Well, I haven't been around in a while but I still love visiting the site andnseeing others accomplishments. Once such visit about a month ago rekindled my interest and while I don't have the room or safe space for processing on a large scale, I was motivated to process the pile of gold pins I had collected off all the boars, etc. I processed back in the summer of 2007.

I used 1/2 water and 1/2 muratic acid to start (about 2 cups each). It was still a little cold here so I added a little H202 to kick off the process. Then I just let the stuff sit and about once a week I go stir. When I got back to it this week, there seems to have been a breakthrough.

So I have 2 questions:

1. I have nice shiney gold particles floating in the solution and when I stir even more , but there is still a fairly large pile of pins and stuff remaining (about 1/4 of the original volume of pins) in the bottom of the solution. At what point is there a "break even" where the process will start to melt the gold and I'll lose it into the AP?

2. If Some of the gold has gone into solution, can I use the SMB to drop it out of that as well, or is there a BETTER process?

Thanks,
Spoon


----------



## lazersteve (Apr 11, 2009)

Spoon,

Add an air bubbler, a loose fitting lid, and a cup of HCl and let the reaction continue. Air and HCl won't touch the gold, but HCl and Peroxide will.

Steve


----------



## thereisnospoon (Apr 11, 2009)

Thanks Steve,

you da man!

SPoon


----------



## glorycloud (Apr 11, 2009)

Steve,

Can he still drop any gold that has gone into solution because of the AP?

I have some pins from the green fiber CPUs that have been soaking in AP for a long time. The solution was getting a milky grey color because of some IC's that the AP had dissolved (I guess) from the bottom of the CPUs. I filtered off most of the liquid and started a fresh batch of AP. When I added he H2O2 again the solution turned a bright yellow / orange color so I bet I have gold in solution.
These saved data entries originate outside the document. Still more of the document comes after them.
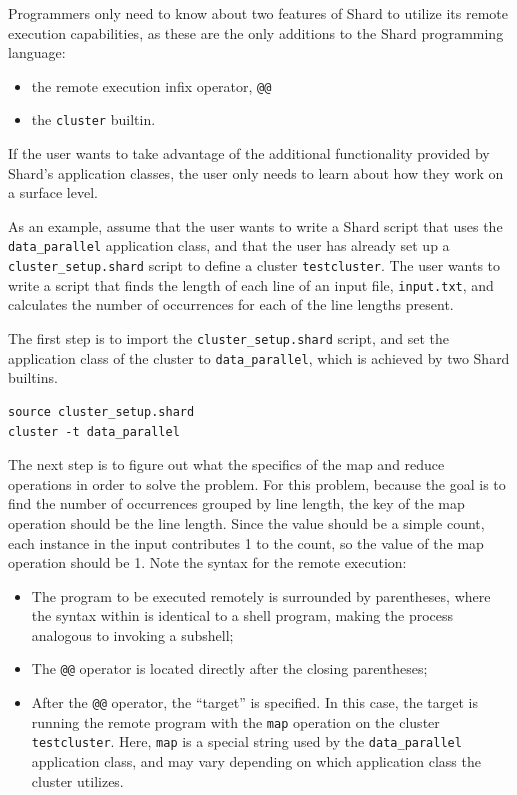 \documentclass[twoside]{report}
\begin{document}
Programmers only need to know about two features of Shard to utilize its remote execution capabilities, as these are the only additions to the Shard programming language:
\begin{itemize}
  \item the remote execution infix operator, \texttt{@@}
  \item the \texttt{cluster} builtin.
\end{itemize}
If the user wants to take advantage of the additional functionality provided by Shard's application classes, the user only needs to learn about how they work on a surface level.

As an example, assume that the user wants to write a Shard script that uses the \texttt{data\_parallel} application class, and that the user has already set up a \texttt{cluster\_setup.shard} script to define a cluster \texttt{testcluster}.
The user wants to write a script that finds the length of each line of an input file, \texttt{input.txt}, and calculates the number of occurrences for each of the line lengths present.

The first step is to import the \texttt{cluster\_setup.shard} script, and set the application class of the cluster to \texttt{data\_parallel}, which is achieved by two Shard builtins.

\begin{minipage}[c]{\textwidth-15pt}
  \begin{lstlisting}[language=Shard]
source cluster_setup.shard
cluster -t data_parallel
\end{lstlisting}
  \smallskip
\end{minipage}

The next step is to figure out what the specifics of the map and reduce operations in order to solve the problem.
For this problem, because the goal is to find the number of occurrences grouped by line length, the key of the map operation should be the line length.
Since the value should be a simple count, each instance in the input contributes 1 to the count, so the value of the map operation should be 1.
Note the syntax for the remote execution:
\begin{itemize}
  \item The program to be executed remotely is surrounded by parentheses, where the syntax within is identical to a shell program, making the process analogous to invoking a subshell;
  \item The \texttt{@@} operator is located directly after the closing parentheses;
  \item After the \texttt{@@} operator, the ``target'' is specified. In this case, the target is running the remote program with the \texttt{map} operation on the cluster \texttt{testcluster}. Here, \texttt{map} is a special string used by the \texttt{data\_parallel} application class, and may vary depending on which application class the cluster utilizes.
\end{itemize}
\end{document}
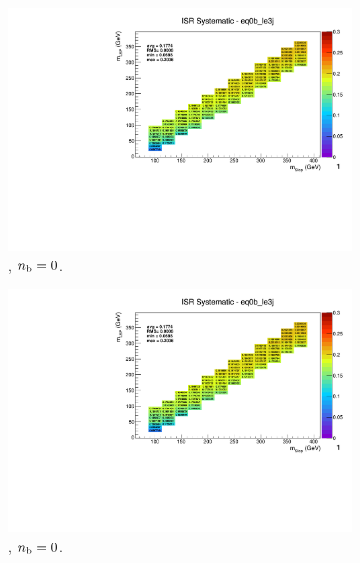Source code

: \begin{figure}[ht!]
  \centering
  \begin{subfigure}[b]{0.32\textwidth}
    \includegraphics[width=\textwidth, page=12]{Figs/sms/t2degen/v19/systs_v2/T2_4body_ISR_eq0b_le3j.pdf}
    \caption{\njlow, $n_{\text{b}} = 0$.}
  \end{subfigure}
  \begin{subfigure}[b]{0.32\textwidth}
    \includegraphics[width=\textwidth, page=8]{Figs/sms/t2degen/v19/systs_v2/T2_4body_ISR_eq0b_le3j.pdf}
    \caption{\njlow, $n_{\text{b}} = 0$.}
  \end{subfigure}
  \begin{subfigure}[b]{0.32\textwidth}

\end{subfigure}
\end{figure}
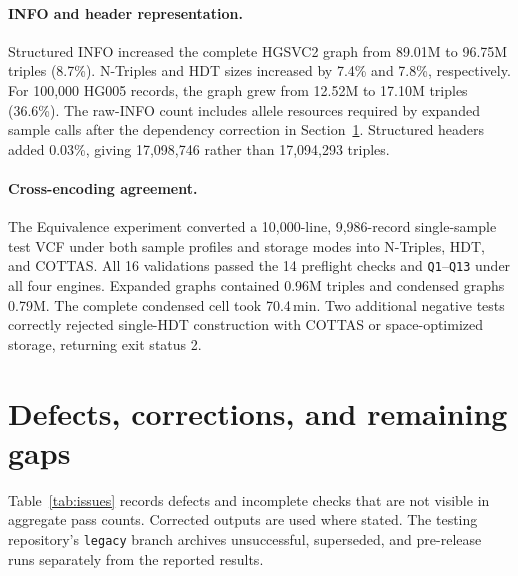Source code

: \documentclass[11pt]{article}
\begin{document}
\paragraph{INFO and header representation.}
Structured INFO increased the complete HGSVC2 graph from 89.01M to 96.75M triples (8.7\%).
N-Triples and HDT sizes increased by 7.4\% and 7.8\%, respectively.
For 100,000 HG005 records, the graph grew from 12.52M to 17.10M triples (36.6\%).
The raw-INFO count includes allele resources required by expanded sample calls after the dependency correction in Section~\ref{sec:issues}.
Structured headers added 0.03\%, giving 17,098,746 rather than 17,094,293 triples.

\paragraph{Cross-encoding agreement.}
The Equivalence experiment converted a 10,000-line, 9,986-record single-sample test VCF under both sample profiles and storage modes into N-Triples, HDT, and COTTAS.
All 16 validations passed the 14 preflight checks and \texttt{Q1}--\texttt{Q13} under all four engines.
Expanded graphs contained 0.96M triples and condensed graphs 0.79M.
The complete condensed cell took 70.4\,min.
Two additional negative tests correctly rejected single-HDT construction with COTTAS or space-optimized storage, returning exit status 2.

\section{Defects, corrections, and remaining gaps}\label{sec:issues}
Table~\ref{tab:issues} records defects and incomplete checks that are not visible in aggregate pass counts.
Corrected outputs are used where stated.
The testing repository's \texttt{legacy} branch archives unsuccessful, superseded, and pre-release runs separately from the reported results.
\end{document}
I am hoping to filter off the solution away from the remaining pins, process the flakes and use SMB to drop the gold from the solution. Would that be the best way to go??

Thanks!!


----------



## lazersteve (Apr 11, 2009)

Glory,

I try to avoid adding SMB to AP as it forms a very fine gold powder that frequently redissolves back into the solution before it settles. The best way to get dissolved gold out of AP is to use the AP until it is saturated with copper. The gold will then cement out as brown/black mud.

Steve


----------



## thereisnospoon (Apr 12, 2009)

> I try to avoid adding SMB to AP as it forms a very fine gold powder that frequently redissolves back into the solution before it settles. The best way to get dissolved gold out of AP is to use the AP until it is saturated with copper. The gold will then cement out as brown/black mud.



[slaps forhead] DOH! NO tellin how much gold I trashed...

What is the fine white powder along with the gold from the pins...is it the solver base by chance?

Spoon


----------



## lazersteve (Apr 12, 2009)

Spoon said:


> What is the fine white powder along with the gold from the pins...is it the solver base by chance?



It's copper I chloride most likely, especially if it dissolves in HCl to form a deep brown liquid.

Steve


----------



## glorycloud (Apr 12, 2009)

what do you do about the fine white powder? Just keep using the AP or should you do something else??


----------



## lazersteve (Apr 12, 2009)

glorycloud said:


> what do you do about the fine white powder? Just keep using the AP or should you do something else??



It gets caught in the filtering process and easily dissolves in the HCl wash if it is CuCl.

Steve


----------



## glorycloud (Apr 12, 2009)

great - thanks! I may have to yank a few old gray filters back out of the "to be processed later" pile.


----------